Combermere Abbey, a complex of medieval and 16th century buildings with extensive Gothic enveloping (of the early 19th century), began as a Cistercian monastery founded in 1133 by Hugh de Malbanc, Lord of Nantwich. It sits overlooking a 143 acre lake and set in gentle rolling parkland filled with ancient oaks.
Following the Dissolution of the Monasteries by Henry VIII in 1536, only the Abbot's Lodge (built in 1503) remained, which together with twenty-two thousand acres of land were presented to the Cotton family, who created a manor house and owned the estate until 1919. The house has undergone several remodellings, but the magnificent oak hammerbeam roof and screen still form part of today's house, although now enclosed by a highly decorated 17th century ceiling featuring four centuries of the Cotton family's coats of arms.
Most notable of the Cottons was Sir Stapleton Cotton, a brilliant general, who fought under Wellington at the Battles of Salamanca and Bharatpore. He was created a peer for his services, becoming Viscount Combermere, and was also Governor General of Barbados and Commander in Chief of Ireland and India. He finally died aged 91.
In 1814, the house was remodelled in the Gothic style so popular at that time, and to commemorate the Duke of Wellington's visit in 1820, he built a ballroom for the event (!) and planted an oak tree which is still in the park. In 1837, a large Jacobean style stable block, designed by the Morrisons of Ireland to house 36 horses was built. This building is now home to a number of 5* holiday cottages.
Combermere has hosted a number of distinguished visitors including Charles II, William of Orange, Samuel Johnson and Mrs Thrale, and Elizabeth, Empress of Austria, who described the Abbey as "picturesque, wild and romantic".

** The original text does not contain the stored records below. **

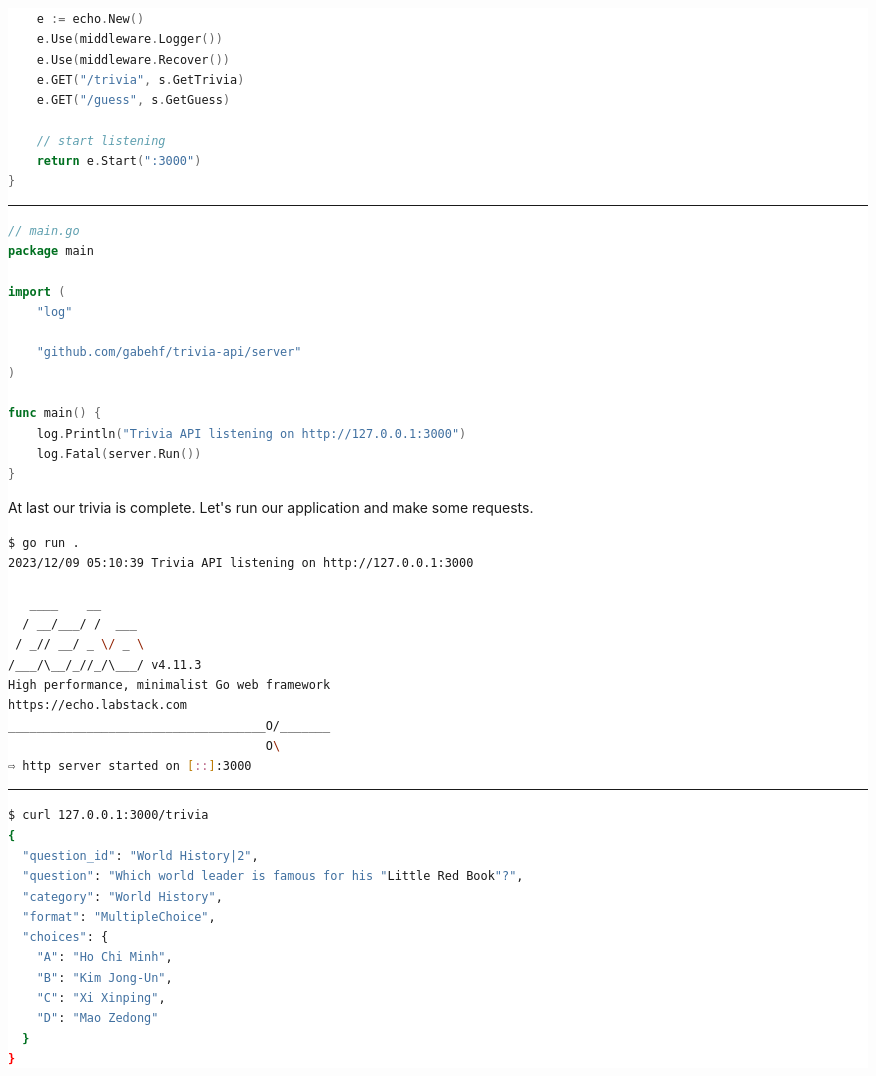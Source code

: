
 ```go
	e := echo.New()
	e.Use(middleware.Logger())
	e.Use(middleware.Recover())
	e.GET("/trivia", s.GetTrivia)
	e.GET("/guess", s.GetGuess)

	// start listening
	return e.Start(":3000")
}
```
---
```go
// main.go
package main

import (
	"log"

	"github.com/gabehf/trivia-api/server"
)

func main() {
	log.Println("Trivia API listening on http://127.0.0.1:3000")
	log.Fatal(server.Run())
}
```

At last our trivia is complete. Let's run our application and make some requests.

```bash
$ go run .  
2023/12/09 05:10:39 Trivia API listening on http://127.0.0.1:3000

   ____    __
  / __/___/ /  ___
 / _// __/ _ \/ _ \
/___/\__/_//_/\___/ v4.11.3
High performance, minimalist Go web framework
https://echo.labstack.com
____________________________________O/_______
                                    O\
⇨ http server started on [::]:3000
```
---
```bash
$ curl 127.0.0.1:3000/trivia
{
  "question_id": "World History|2",
  "question": "Which world leader is famous for his "Little Red Book"?",
  "category": "World History",
  "format": "MultipleChoice",
  "choices": {
    "A": "Ho Chi Minh",
    "B": "Kim Jong-Un",
    "C": "Xi Xinping",
    "D": "Mao Zedong"
  }
}
```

In 1919, the estate, then five thousand acres, was bought by Sir Kenneth Crossley, Bt., Chairman of the Crossley Car and Crossley Engineering companies in Manchester. In 1992, his great-granddaughter, Sarah Callander Beckett inherited the estate, and now lives in the Abbey with her family. As well as juggling a variety of businesses on the estate, including an organic farm, a self-catering operation, and a weddings and corporate hospitality, she has a on-going restoration programme for all the listed buildings on the estate to ensure its future prosperity.